Impossible is a big word. But my last reaction is the same as my first. I doubt it.

Prostate Cancer Vaccine ‘Promising’

Increasing survival rates by over 20% after three years in men with advanced prostate cancer which is no longer responding to hormonal treatments is a good result. Not dramatic or miraculous, but good.

Prostate cancer is the most common form of cancer in Australian men. As many men die from prostate cancer as women from breast cancer – about one every three hours – but prostate cancer receives only ten percent as much research and publicity funding.

Consequently community understanding of prostate cancer screening and testing procedures and their importance is much lower than for breast or cervical cancer.

One of the hopes is that results from this early research into using the body’s own immune system to fight prostate cancer may be transferable to other forms of cancer, and at earlier stages.

Australia – More Aid For Rohingya

Good. The Rohingya are a minority Islamic people who live in the North of Burma, neighbouring Bangladesh. The Burmese military regime has treated them appallingly. $3.2 miliion in basic aid will help people to survive, and the more international aid and attention given to minority peoples in Burma, the more pressure there will be on the junta to change.

I just hope that Christian people groups in Burma, like the Karen, will not be forgotten. Their situation has been just as bad if not worse, over a long period of time.

You can help.

Mel Gibson’s Russian Beauty?

Oh please. I have no idea of the reasons for Mel and Robyn Gibson’s planned divorce. But I’m sure it has nothing to do with blonde russian pop stars.

There’s no reason why I, or anyone else, should know the reasons for their divorce. It’s their business, and that of their children.

The daily changing accusations about Mel, who is plainly not perfect (but neither am I) seem to me a bit like New Idea’s manky gossip inventions, which are designed to make money out of other peoples’ unhappiness, while encouraging readers and viewers to take pleasure in the failures of others.

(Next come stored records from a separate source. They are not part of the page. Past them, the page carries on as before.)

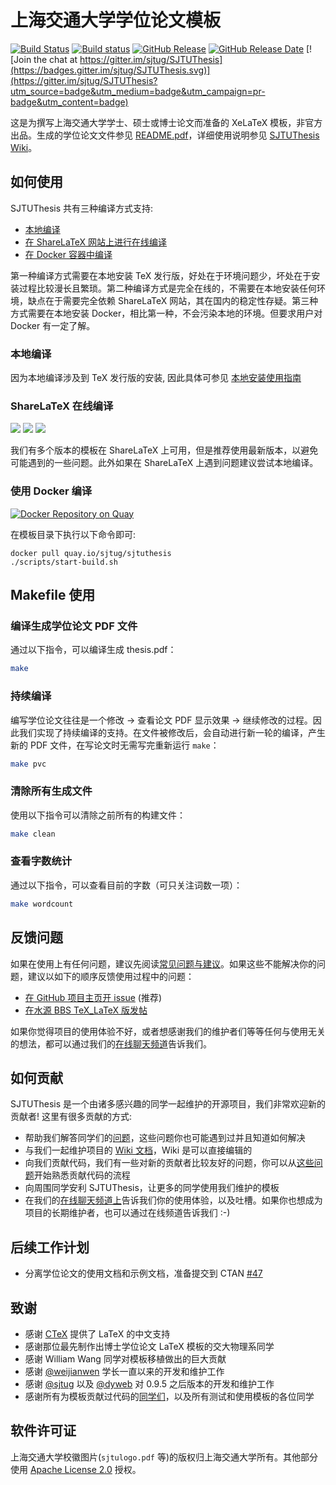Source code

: # 上海交通大学学位论文模板

[![Build Status](https://travis-ci.org/sjtug/SJTUThesis.svg?branch=master)](https://travis-ci.org/sjtug/SJTUThesis)
[![Build status](https://ci.appveyor.com/api/projects/status/9026p23k53dt2607/branch/master?svg=true)](https://ci.appveyor.com/project/SJTUG/sjtuthesis/branch/master)
[![GitHub Release](https://img.shields.io/github/release/sjtug/SJTUThesis.svg)](https://github.com/sjtug/SJTUThesis/releases)
[![GitHub Release Date](https://img.shields.io/github/release-date/sjtug/SJTUThesis.svg)](https://github.com/sjtug/SJTUThesis/releases)
[![Join the chat at https://gitter.im/sjtug/SJTUThesis](https://badges.gitter.im/sjtug/SJTUThesis.svg)](https://gitter.im/sjtug/SJTUThesis?utm_source=badge&utm_medium=badge&utm_campaign=pr-badge&utm_content=badge)

这是为撰写上海交通大学学士、硕士或博士论文而准备的 XeLaTeX 模板，非官方出品。生成的学位论文文件参见 [README.pdf][README]，详细使用说明参见 [SJTUThesis Wiki](https://github.com/sjtug/SJTUThesis/wiki)。

## 如何使用

SJTUThesis 共有三种编译方式支持:

* [本地编译](#本地编译)
* [在 ShareLaTeX 网站上进行在线编译](#sharelatex-在线编译)
* [在 Docker 容器中编译](#使用-docker-编译)

第一种编译方式需要在本地安装 TeX 发行版，好处在于环境问题少，坏处在于安装过程比较漫长且繁琐。第二种编译方式是完全在线的，不需要在本地安装任何环境，缺点在于需要完全依赖 ShareLaTeX 网站，其在国内的稳定性存疑。第三种方式需要在本地安装 Docker，相比第一种，不会污染本地的环境。但要求用户对 Docker 有一定了解。

### 本地编译

因为本地编译涉及到 TeX 发行版的安装, 因此具体可参见 [本地安装使用指南](https://github.com/sjtug/SJTUThesis/wiki/%E6%9C%AC%E5%9C%B0%E5%AE%89%E8%A3%85%E4%BD%BF%E7%94%A8%E8%AF%B4%E6%98%8E)

### ShareLaTeX 在线编译

[![](https://img.shields.io/badge/ShareLaTeX-v0.10-green.svg)](https://www.sharelatex.com/templates/5a54637e8cd4f9d91b6b6416)
[![](https://img.shields.io/badge/ShareLaTeX-v0.9.5-yellow.svg)](https://www.sharelatex.com/templates/588163ec93a02abc513710fd)
[![](https://img.shields.io/badge/ShareLaTeX-v0.8-yellow.svg)](https://www.sharelatex.com/templates/566ea0fb08f4ac510fbc6b9e)

我们有多个版本的模板在 ShareLaTeX 上可用，但是推荐使用最新版本，以避免可能遇到的一些问题。此外如果在 ShareLaTeX 上遇到问题建议尝试本地编译。

### 使用 Docker 编译

[![Docker Repository on Quay](https://quay.io/repository/sjtug/sjtuthesis/status "Docker Repository on Quay")](https://quay.io/repository/sjtug/sjtuthesis)

在模板目录下执行以下命令即可:

```shell
docker pull quay.io/sjtug/sjtuthesis
./scripts/start-build.sh
```

## Makefile 使用

### 编译生成学位论文 PDF 文件

通过以下指令，可以编译生成 thesis.pdf：

```bash
make
```

### 持续编译

编写学位论文往往是一个修改 -> 查看论文 PDF 显示效果 -> 继续修改的过程。因此我们实现了持续编译的支持。在文件被修改后，会自动进行新一轮的编译，产生新的 PDF 文件，在写论文时无需写完重新运行 `make`：

```bash
make pvc
```

### 清除所有生成文件

使用以下指令可以清除之前所有的构建文件：

```bash
make clean
```

### 查看字数统计

通过以下指令，可以查看目前的字数（可只关注词数一项）：

```bash
make wordcount
```

## 反馈问题

如果在使用上有任何问题，建议先阅读[常见问题与建议](https://github.com/sjtug/SJTUThesis/wiki/%E5%B8%B8%E8%A7%81%E9%97%AE%E9%A2%98%E4%B8%8E%E5%BB%BA%E8%AE%AE)。如果这些不能解决你的问题，建议以如下的顺序反馈使用过程中的问题：

* [在 GitHub 项目主页开 issue](https://github.com/sjtug/SJTUThesis/issues) (推荐)
* [在水源 BBS TeX_LaTeX 版发帖](https://bbs.sjtu.edu.cn/bbsdoc?board=TeX_LaTeX)

如果你觉得项目的使用体验不好，或者想感谢我们的维护者们等等任何与使用无关的想法，都可以通过我们的[在线聊天频道](https://gitter.im/sjtug/SJTUThesis)告诉我们。

## 如何贡献

SJTUThesis 是一个由诸多感兴趣的同学一起维护的开源项目，我们非常欢迎新的贡献者! 这里有很多贡献的方式:

* 帮助我们解答同学们的[问题](https://github.com/sjtug/SJTUThesis/issues?utf8=%E2%9C%93&q=is%3Aissue+is%3Aopen+label%3Atype%2Fquestion+)，这些问题你也可能遇到过并且知道如何解决
* 与我们一起维护项目的 [Wiki 文档](https://github.com/sjtug/SJTUThesis/wiki)，Wiki 是可以直接编辑的
* 向我们贡献代码，我们有一些对新的贡献者比较友好的问题，你可以从[这些问题](https://github.com/sjtug/SJTUThesis/issues?q=is%3Aissue+is%3Aopen+label%3Agood-first-issue)开始熟悉贡献代码的流程
* 向周围同学安利 SJTUThesis，让更多的同学使用我们维护的模板
* 在我们的[在线聊天频道上](https://gitter.im/sjtug/SJTUThesis)告诉我们你的使用体验，以及吐槽。如果你也想成为项目的长期维护者，也可以通过在线频道告诉我们 :-)

## 后续工作计划

* 分离学位论文的使用文档和示例文档，准备提交到 CTAN [#47](https://github.com/sjtug/SJTUThesis/issues/47)

## 致谢

* 感谢 [CTeX](http://www.ctex.org/HomePage) 提供了 LaTeX 的中文支持
* 感谢那位最先制作出博士学位论文 LaTeX 模板的交大物理系同学
* 感谢 William Wang 同学对模板移植做出的巨大贡献
* 感谢 [@weijianwen](https://github.com/weijianwen) 学长一直以来的开发和维护工作
* 感谢 [@sjtug](https://github.com/sjtug) 以及 [@dyweb](https://github.com/dyweb) 对 0.9.5 之后版本的开发和维护工作
* 感谢所有为模板贡献过代码的[同学们](https://github.com/sjtug/SJTUThesis/graphs/contributors)，以及所有测试和使用模板的各位同学

## 软件许可证

上海交通大学校徽图片(`sjtulogo.pdf` 等)的版权归上海交通大学所有。其他部分使用 [Apache License 2.0](LICENSE) 授权。

[README]: http://sjtug.org/SJTUThesis/README.pdf
[0.9.5]: https://github.com/sjtug/SJTUThesis/releases/tag/0.9.5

It’s going to be a hard enough time for the Gibsons anyway. Why not just leave them alone?

Because there’s money to be made in not leaving them alone, obviously. And sadly.

This Is Sad

The body of 12 year old Brandi Allen was found by searchers yesterday afternoon. There was stil a chance, till then, that she had just gone off with a friend, or at least, that she was alive somewhere. She had been swept away by flood waters in Caboolture, North of Brisbane, on Monday.

My sister Stephanie was killed in a car accident at the same age, and that loss has stayed with me ever since.

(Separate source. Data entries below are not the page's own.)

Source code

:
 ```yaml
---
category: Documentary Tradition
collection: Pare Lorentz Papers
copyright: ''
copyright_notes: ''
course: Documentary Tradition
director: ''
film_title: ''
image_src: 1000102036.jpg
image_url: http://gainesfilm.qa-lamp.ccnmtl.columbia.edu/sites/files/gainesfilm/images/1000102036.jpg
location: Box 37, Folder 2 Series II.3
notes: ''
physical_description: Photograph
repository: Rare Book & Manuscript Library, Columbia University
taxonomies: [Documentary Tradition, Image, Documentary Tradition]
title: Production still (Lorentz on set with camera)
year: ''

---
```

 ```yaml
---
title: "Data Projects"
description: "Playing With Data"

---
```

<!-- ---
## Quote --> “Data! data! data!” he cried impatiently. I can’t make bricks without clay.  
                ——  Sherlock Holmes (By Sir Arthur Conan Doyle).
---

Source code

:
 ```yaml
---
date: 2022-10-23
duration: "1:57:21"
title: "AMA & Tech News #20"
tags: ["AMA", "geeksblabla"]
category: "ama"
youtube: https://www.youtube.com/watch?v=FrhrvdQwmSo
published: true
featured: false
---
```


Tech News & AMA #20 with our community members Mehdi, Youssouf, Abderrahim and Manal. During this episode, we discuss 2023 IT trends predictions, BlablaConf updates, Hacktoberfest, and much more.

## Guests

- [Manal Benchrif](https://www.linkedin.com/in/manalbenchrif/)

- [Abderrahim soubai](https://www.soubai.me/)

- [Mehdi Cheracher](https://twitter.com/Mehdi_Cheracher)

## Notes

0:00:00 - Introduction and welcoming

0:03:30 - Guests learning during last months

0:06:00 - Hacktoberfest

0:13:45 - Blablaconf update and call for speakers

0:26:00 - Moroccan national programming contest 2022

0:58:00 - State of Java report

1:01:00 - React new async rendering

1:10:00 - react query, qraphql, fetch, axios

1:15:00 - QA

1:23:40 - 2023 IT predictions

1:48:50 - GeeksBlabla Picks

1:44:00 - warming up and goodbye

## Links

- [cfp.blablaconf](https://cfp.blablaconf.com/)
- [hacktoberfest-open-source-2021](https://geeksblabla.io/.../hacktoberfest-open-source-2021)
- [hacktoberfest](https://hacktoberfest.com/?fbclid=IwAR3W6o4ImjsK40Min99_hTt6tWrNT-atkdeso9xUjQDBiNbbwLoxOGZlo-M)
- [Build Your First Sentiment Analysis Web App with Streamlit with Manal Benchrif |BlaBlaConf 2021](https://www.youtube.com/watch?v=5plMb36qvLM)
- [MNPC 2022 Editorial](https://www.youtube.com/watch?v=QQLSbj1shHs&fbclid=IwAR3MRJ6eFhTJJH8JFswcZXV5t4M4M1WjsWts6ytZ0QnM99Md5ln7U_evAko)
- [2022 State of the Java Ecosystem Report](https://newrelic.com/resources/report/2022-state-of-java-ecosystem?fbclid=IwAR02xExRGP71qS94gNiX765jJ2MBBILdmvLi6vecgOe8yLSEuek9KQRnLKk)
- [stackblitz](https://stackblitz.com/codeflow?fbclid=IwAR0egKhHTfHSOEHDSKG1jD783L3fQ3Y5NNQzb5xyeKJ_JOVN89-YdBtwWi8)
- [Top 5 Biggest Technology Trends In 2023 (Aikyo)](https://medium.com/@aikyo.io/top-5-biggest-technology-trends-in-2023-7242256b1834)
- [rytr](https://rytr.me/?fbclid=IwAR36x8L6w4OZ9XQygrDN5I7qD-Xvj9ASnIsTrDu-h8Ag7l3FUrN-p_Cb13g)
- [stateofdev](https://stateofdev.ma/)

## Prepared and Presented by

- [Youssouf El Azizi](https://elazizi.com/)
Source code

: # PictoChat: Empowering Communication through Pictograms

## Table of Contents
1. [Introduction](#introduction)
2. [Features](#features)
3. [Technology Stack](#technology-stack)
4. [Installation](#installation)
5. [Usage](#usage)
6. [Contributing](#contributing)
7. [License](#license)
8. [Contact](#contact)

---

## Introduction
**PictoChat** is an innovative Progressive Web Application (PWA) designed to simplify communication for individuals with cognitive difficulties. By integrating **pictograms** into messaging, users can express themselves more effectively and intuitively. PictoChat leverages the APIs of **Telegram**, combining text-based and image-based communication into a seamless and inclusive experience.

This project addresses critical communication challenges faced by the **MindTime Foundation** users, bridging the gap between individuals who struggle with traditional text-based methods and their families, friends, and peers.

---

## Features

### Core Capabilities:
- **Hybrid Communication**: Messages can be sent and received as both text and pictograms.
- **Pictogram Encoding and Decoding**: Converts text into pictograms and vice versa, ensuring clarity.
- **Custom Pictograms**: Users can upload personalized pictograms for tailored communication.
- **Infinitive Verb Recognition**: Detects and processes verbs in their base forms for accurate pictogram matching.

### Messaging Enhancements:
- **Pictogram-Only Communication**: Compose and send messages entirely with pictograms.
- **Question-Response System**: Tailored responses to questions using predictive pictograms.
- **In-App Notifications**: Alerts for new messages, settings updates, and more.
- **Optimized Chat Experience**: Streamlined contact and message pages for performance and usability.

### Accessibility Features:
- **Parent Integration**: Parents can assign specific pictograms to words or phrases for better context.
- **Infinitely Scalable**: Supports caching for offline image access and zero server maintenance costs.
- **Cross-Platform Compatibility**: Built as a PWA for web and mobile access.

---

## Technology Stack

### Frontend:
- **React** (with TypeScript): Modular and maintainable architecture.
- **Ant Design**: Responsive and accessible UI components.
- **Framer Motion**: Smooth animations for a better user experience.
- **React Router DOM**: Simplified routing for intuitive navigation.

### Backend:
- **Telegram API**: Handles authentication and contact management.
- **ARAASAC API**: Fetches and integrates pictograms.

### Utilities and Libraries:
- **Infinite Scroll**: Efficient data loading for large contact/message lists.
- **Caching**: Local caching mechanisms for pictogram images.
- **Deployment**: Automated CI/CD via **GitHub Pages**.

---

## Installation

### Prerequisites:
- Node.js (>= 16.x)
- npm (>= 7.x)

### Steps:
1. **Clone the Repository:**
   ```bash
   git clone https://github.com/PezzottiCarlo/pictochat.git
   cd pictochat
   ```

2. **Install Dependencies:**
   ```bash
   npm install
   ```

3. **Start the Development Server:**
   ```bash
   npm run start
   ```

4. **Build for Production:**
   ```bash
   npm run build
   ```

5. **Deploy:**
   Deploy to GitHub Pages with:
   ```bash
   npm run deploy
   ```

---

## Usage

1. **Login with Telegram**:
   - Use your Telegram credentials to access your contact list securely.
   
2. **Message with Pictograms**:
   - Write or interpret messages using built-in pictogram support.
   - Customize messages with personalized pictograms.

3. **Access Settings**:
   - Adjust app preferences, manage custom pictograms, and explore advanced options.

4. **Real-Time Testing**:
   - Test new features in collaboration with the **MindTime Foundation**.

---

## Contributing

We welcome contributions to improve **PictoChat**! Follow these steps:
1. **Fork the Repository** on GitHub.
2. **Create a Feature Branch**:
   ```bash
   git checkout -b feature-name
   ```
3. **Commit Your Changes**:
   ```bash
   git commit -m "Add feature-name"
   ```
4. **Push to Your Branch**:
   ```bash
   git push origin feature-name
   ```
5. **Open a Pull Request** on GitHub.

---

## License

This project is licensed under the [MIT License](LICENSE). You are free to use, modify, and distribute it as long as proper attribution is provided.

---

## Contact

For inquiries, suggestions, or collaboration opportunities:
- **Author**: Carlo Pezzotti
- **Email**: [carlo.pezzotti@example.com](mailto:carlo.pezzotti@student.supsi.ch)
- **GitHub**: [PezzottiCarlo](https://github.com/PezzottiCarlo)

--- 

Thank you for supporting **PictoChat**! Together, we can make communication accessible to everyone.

My thoughts and prayers are with the Allen family.

That makes ten people killed in floods in Queensland in the last few months.

Financial Optimism Delusional

President Barack Obama can see “glimmers of hope” on the horizon, despite the country battling its deepest depression in decades, and his own claim that most presidents don’t have to deal with as much as him even in a whole lifetime.

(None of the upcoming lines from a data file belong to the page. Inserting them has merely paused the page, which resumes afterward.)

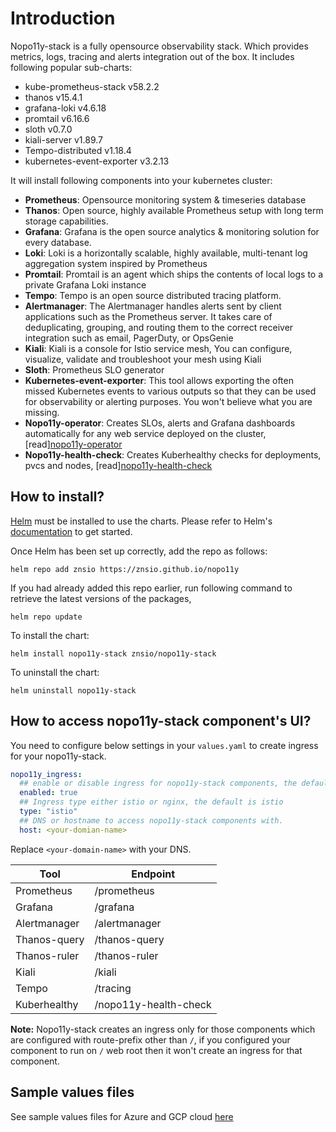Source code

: # Introduction

Nopo11y-stack is a fully opensource observability stack. Which provides metrics, logs, tracing and alerts integration out of the box. It includes following popular sub-charts:

- kube-prometheus-stack v58.2.2
- thanos v15.4.1
- grafana-loki v4.6.18
- promtail v6.16.6
- sloth v0.7.0
- kiali-server v1.89.7
- Tempo-distributed v1.18.4
- kubernetes-event-exporter v3.2.13

It will install following components into your kubernetes cluster:

- **Prometheus**: Opensource monitoring system & timeseries database
- **Thanos**: Open source, highly available Prometheus setup with long term storage capabilities.
- **Grafana**: Grafana is the open source analytics & monitoring solution for every database.
- **Loki**: Loki is a horizontally scalable, highly available, multi-tenant log aggregation system inspired by Prometheus
- **Promtail**: Promtail is an agent which ships the contents of local logs to a private Grafana Loki instance
- **Tempo**: Tempo is an open source distributed tracing platform.
- **Alertmanager**: The Alertmanager handles alerts sent by client applications such as the Prometheus server. It takes care of deduplicating, grouping, and routing them to the correct receiver integration such as email, PagerDuty, or OpsGenie
- **Kiali**: Kiali is a console for Istio service mesh, You can configure, visualize, validate and troubleshoot your mesh using Kiali
- **Sloth**: Prometheus SLO generator
- **Kubernetes-event-exporter**: This tool allows exporting the often missed Kubernetes events to various outputs so that they can be used for observability or alerting purposes. You won't believe what you are missing.
- **Nopo11y-operator**: Creates SLOs, alerts and Grafana dashboards automatically for any web service deployed on the cluster, [read][nopo11y-operator](../../tools/nopo11y-operator/README.md)
- **Nopo11y-health-check**: Creates Kuberhealthy checks for deployments, pvcs and nodes, [read][nopo11y-health-check](../../tools/system-health-check/README.md)


## How to install?

[Helm](https://helm.sh) must be installed to use the charts. Please refer to
Helm's [documentation](https://helm.sh/docs) to get started.

Once Helm has been set up correctly, add the repo as follows:

    helm repo add znsio https://znsio.github.io/nopo11y

If you had already added this repo earlier, run following command to retrieve the latest versions of the packages,

    helm repo update

To install the chart:

    helm install nopo11y-stack znsio/nopo11y-stack

To uninstall the chart:

    helm uninstall nopo11y-stack

## How to access nopo11y-stack component's UI?

You need to configure below settings in your `values.yaml` to create ingress for your nopo11y-stack.

```yaml
nopo11y_ingress:
  ## enable or disable ingress for nopo11y-stack components, the default it is disabled
  enabled: true
  ## Ingress type either istio or nginx, the default is istio
  type: "istio"
  ## DNS or hostname to access nopo11y-stack components with.
  host: <your-domian-name>
```

Replace `<your-domain-name>` with your DNS.

|Tool |Endpoint|
|-----------|------------|
|Prometheus |/prometheus |
|Grafana |/grafana |
|Alertmanager |/alertmanager |
|Thanos-query |/thanos-query |
|Thanos-ruler |/thanos-ruler |
|Kiali |/kiali |
|Tempo |/tracing |
|Kuberhealthy |/nopo11y-health-check |

**Note:** Nopo11y-stack creates an ingress only for those components which are configured with route-prefix other than ```/```, if you configured your component to run on ```/``` web root then it won't create an ingress for that component.

## Sample values files
See sample values files for Azure and GCP cloud [here](./samples/)
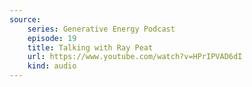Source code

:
 ```yaml
---
source:
    series: Generative Energy Podcast
    episode: 19 
    title: Talking with Ray Peat
    url: https://www.youtube.com/watch?v=HPrIPVAD6dI
    kind: audio
---
```

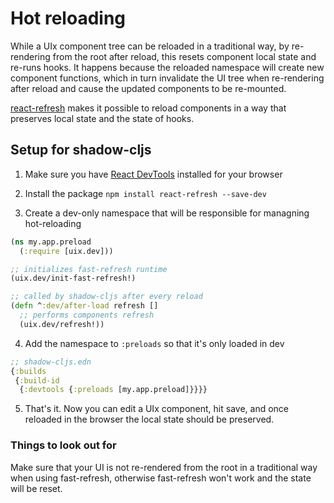 # Hot reloading

While a UIx component tree can be reloaded in a traditional way, by re-rendering from the root after reload, this resets component local state and re-runs hooks. It happens because the reloaded namespace will create new component functions, which in turn invalidate the UI tree when re-rendering after reload and cause the updated components to be re-mounted.

[react-refresh](https://www.npmjs.com/package/react-refresh) makes it possible to reload components in a way that preserves local state and the state of hooks.

## Setup for shadow-cljs

1. Make sure you have [React DevTools](https://chrome.google.com/webstore/detail/react-developer-tools/fmkadmapgofadopljbjfkapdkoienihi) installed for your browser

2. Install the package `npm install react-refresh --save-dev`

3. Create a dev-only namespace that will be responsible for managning hot-reloading

```clojure
(ns my.app.preload
  (:require [uix.dev]))

;; initializes fast-refresh runtime
(uix.dev/init-fast-refresh!)

;; called by shadow-cljs after every reload
(defn ^:dev/after-load refresh []
  ;; performs components refresh
  (uix.dev/refresh!))
```

4. Add the namespace to `:preloads` so that it's only loaded in dev

```clojure
;; shadow-cljs.edn
{:builds
 {:build-id
  {:devtools {:preloads [my.app.preload]}}}}
```

5. That's it. Now you can edit a UIx component, hit save, and once reloaded in the browser the local state should be preserved.

### Things to look out for

Make sure that your UI is not re-rendered from the root in a traditional way when using fast-refresh, otherwise fast-refresh won't work and the state will be reset.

Risk analysis and market expert Satyajit Das says such expressions of hope are not based on any change in productivity, markets or in available credit, and are therefore delusional.

“The banking system is now running, after all the losses and even after the recapitalisation, with a shortfall of between $1 and $2.5 trillion of capital. That translates into a reduction in the amount of credit available to the global system of somewhere between 20 to 30 per cent.”

That means 20 to 30 percent less money available to spend on projects, eg, construction, farming, mining, manufacture, which actually produce useful things, and employ people in useful actitives.

So don’t start celebrating yet.

Turkemenistan’s Palace of Happiness

The Republic of Turkmenistan is to build a $133 million wedding hall, to be called the Palace of Happiness, as part of $1 billion in stimulus spending, most of which will go to infrastructure and beautification projects around the capital, Ashgabat.

Another $1 billion is to be spent building an Olympic village, including a winter sports complex, despite the fact that the desert nation is not in line to host any forthcoming Olympics.

Well why not? It makes as much sense as most other stimulus plans I’ve seen.